# EXCERPTED RECORDS:

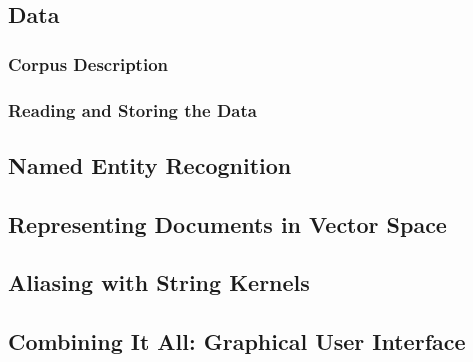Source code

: \subsection{Data}\label{sec:data}
\subsubsection{Corpus Description}\label{sec:description_of_the_castro_archive}

\subsubsection{Reading and Storing the Data}\label{sec:reading_and_storing_the_data}

\subsection{Named Entity Recognition}\label{sec:stanford_named_entity_recognizer}


\subsection{Representing Documents in Vector Space}\label{sec:representing_documents_in_vector_space}


\subsection{Aliasing with String Kernels}\label{sec:aliasing}


\subsection{Combining It All: Graphical User Interface}\label{sec:gui}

# WHAT TO WORK ON:
Search the listing above for "Data" and copy every line that has it.

# FINISHED TASK:
: \subsection{Data}\label{sec:data}
\subsubsection{Reading and Storing the Data}\label{sec:reading_and_storing_the_data}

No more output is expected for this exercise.